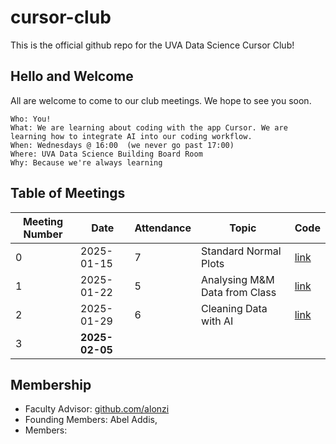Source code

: # cursor-club
This is the official github repo for the UVA Data Science Cursor Club!

## Hello and Welcome
All are welcome to come to our club meetings. We hope to see you soon.

```
Who: You!
What: We are learning about coding with the app Cursor. We are learning how to integrate AI into our coding workflow.
When: Wednesdays @ 16:00  (we never go past 17:00)
Where: UVA Data Science Building Board Room
Why: Because we're always learning
```

## Table of Meetings
| Meeting Number | Date       | Attendance | Topic                         | Code              |
|----------------|------------|------------|-------------------------------|-------------------|
| 0              | 2025-01-15 | 7          | Standard Normal Plots         | [link](code/m000) |
| 1              | 2025-01-22 | 5          | Analysing M&M Data from Class | [link](code/m001) |
| 2              | 2025-01-29 | 6          | Cleaning Data with AI         | [link](code/m002) |
| 3              | **2025-02-05** | 

## Membership
* Faculty Advisor: [github.com/alonzi](https://www.github.com/alonzi)
* Founding Members: Abel Addis, 
* Members: 

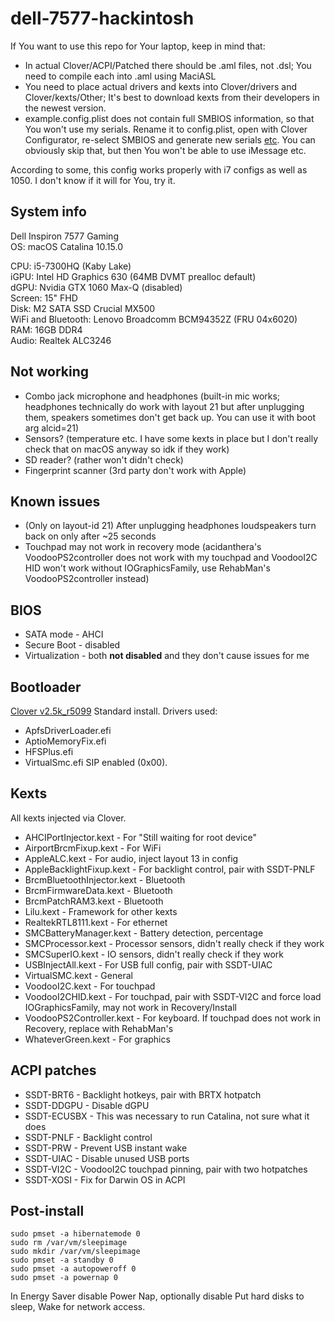# dell-7577-hackintosh

If You want to use this repo for Your laptop, keep in mind that:
* In actual Clover/ACPI/Patched there should be .aml files, not .dsl; You need to compile each into .aml using MaciASL
* You need to place actual drivers and kexts into Clover/drivers and Clover/kexts/Other; It's best to download kexts from their developers in the newest version.
* example.config.plist does not contain full SMBIOS information, so that You won't use my serials. Rename it to config.plist, open with Clover Configurator, re-select SMBIOS and generate new serials [etc](https://www.tonymacx86.com/threads/an-idiots-guide-to-imessage.196827/). You can obviously skip that, but then You won't be able to use iMessage etc.

According to some, this config works properly with i7 configs as well as 1050. I don't know if it will for You, try it.

## System info
Dell Inspiron 7577 Gaming  
OS: macOS Catalina 10.15.0

CPU: i5-7300HQ (Kaby Lake)  
iGPU: Intel HD Graphics 630 (64MB DVMT prealloc default)  
dGPU: Nvidia GTX 1060 Max-Q (disabled)  
Screen: 15" FHD  
Disk: M2 SATA SSD Crucial MX500  
WiFi and Bluetooth: Lenovo Broadcomm BCM94352Z (FRU 04x6020)  
RAM: 16GB DDR4  
Audio: Realtek ALC3246  

## Not working
* Combo jack microphone and headphones (built-in mic works; headphones technically do work with layout 21 but after unplugging them, speakers sometimes don't get back up. You can use it with boot arg alcid=21)
* Sensors? (temperature etc. I have some kexts in place but I don't really check that on macOS anyway so idk if they work)
* SD reader? (rather won't didn't check)
* Fingerprint scanner (3rd party don't work with Apple)

## Known issues
* (Only on layout-id 21) After unplugging headphones loudspeakers turn back on only after ~25 seconds
* Touchpad may not work in recovery mode (acidanthera's VoodooPS2controller does not work with my touchpad and VoodooI2C HID won't work without IOGraphicsFamily, use RehabMan's VoodooPS2controller instead)

## BIOS
* SATA mode - AHCI
* Secure Boot - disabled
* Virtualization - both **not disabled** and they don't cause issues for me

## Bootloader
[Clover v2.5k_r5099](https://github.com/Dids/clover-builder/releases)
Standard install. Drivers used:
* ApfsDriverLoader.efi
* AptioMemoryFix.efi
* HFSPlus.efi
* VirtualSmc.efi
SIP enabled (0x00).

## Kexts
All kexts injected via Clover.

* AHCIPortInjector.kext - For "Still waiting for root device"
* AirportBrcmFixup.kext - For WiFi
* AppleALC.kext - For audio, inject layout 13 in config
* AppleBacklightFixup.kext - For backlight control, pair with SSDT-PNLF
* BrcmBluetoothInjector.kext - Bluetooth
* BrcmFirmwareData.kext - Bluetooth
* BrcmPatchRAM3.kext - Bluetooth
* Lilu.kext - Framework for other kexts
* RealtekRTL8111.kext - For ethernet
* SMCBatteryManager.kext - Battery detection, percentage
* SMCProcessor.kext - Processor sensors, didn't really check if they work
* SMCSuperIO.kext - IO sensors, didn't really check if they work
* USBInjectAll.kext - For USB full config, pair with SSDT-UIAC
* VirtualSMC.kext - General
* VoodooI2C.kext - For touchpad
* VoodooI2CHID.kext - For touchpad, pair with SSDT-VI2C and force load IOGraphicsFamily, may not work in Recovery/Install
* VoodooPS2Controller.kext - For keyboard. If touchpad does not work in Recovery, replace with RehabMan's
* WhateverGreen.kext - For graphics

## ACPI patches
* SSDT-BRT6 - Backlight hotkeys, pair with BRTX hotpatch
* SSDT-DDGPU - Disable dGPU
* SSDT-ECUSBX - This was necessary to run Catalina, not sure what it does
* SSDT-PNLF - Backlight control
* SSDT-PRW - Prevent USB instant wake
* SSDT-UIAC - Disable unused USB ports
* SSDT-VI2C - VoodooI2C touchpad pinning, pair with two hotpatches
* SSDT-XOSI - Fix for Darwin OS in ACPI

## Post-install
```
sudo pmset -a hibernatemode 0
sudo rm /var/vm/sleepimage
sudo mkdir /var/vm/sleepimage
sudo pmset -a standby 0
sudo pmset -a autopoweroff 0
sudo pmset -a powernap 0
```
In Energy Saver disable Power Nap, optionally disable Put hard disks to sleep, Wake for network access.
==================================================
### Exercise aim
Every line above that holds the string "link" should be copied into the answer.

### Solution to the exercise
| 0              | 2025-01-15 | 7          | Standard Normal Plots         | [link](code/m000) |
| 1              | 2025-01-22 | 5          | Analysing M&M Data from Class | [link](code/m001) |
| 2              | 2025-01-29 | 6          | Cleaning Data with AI         | [link](code/m002) |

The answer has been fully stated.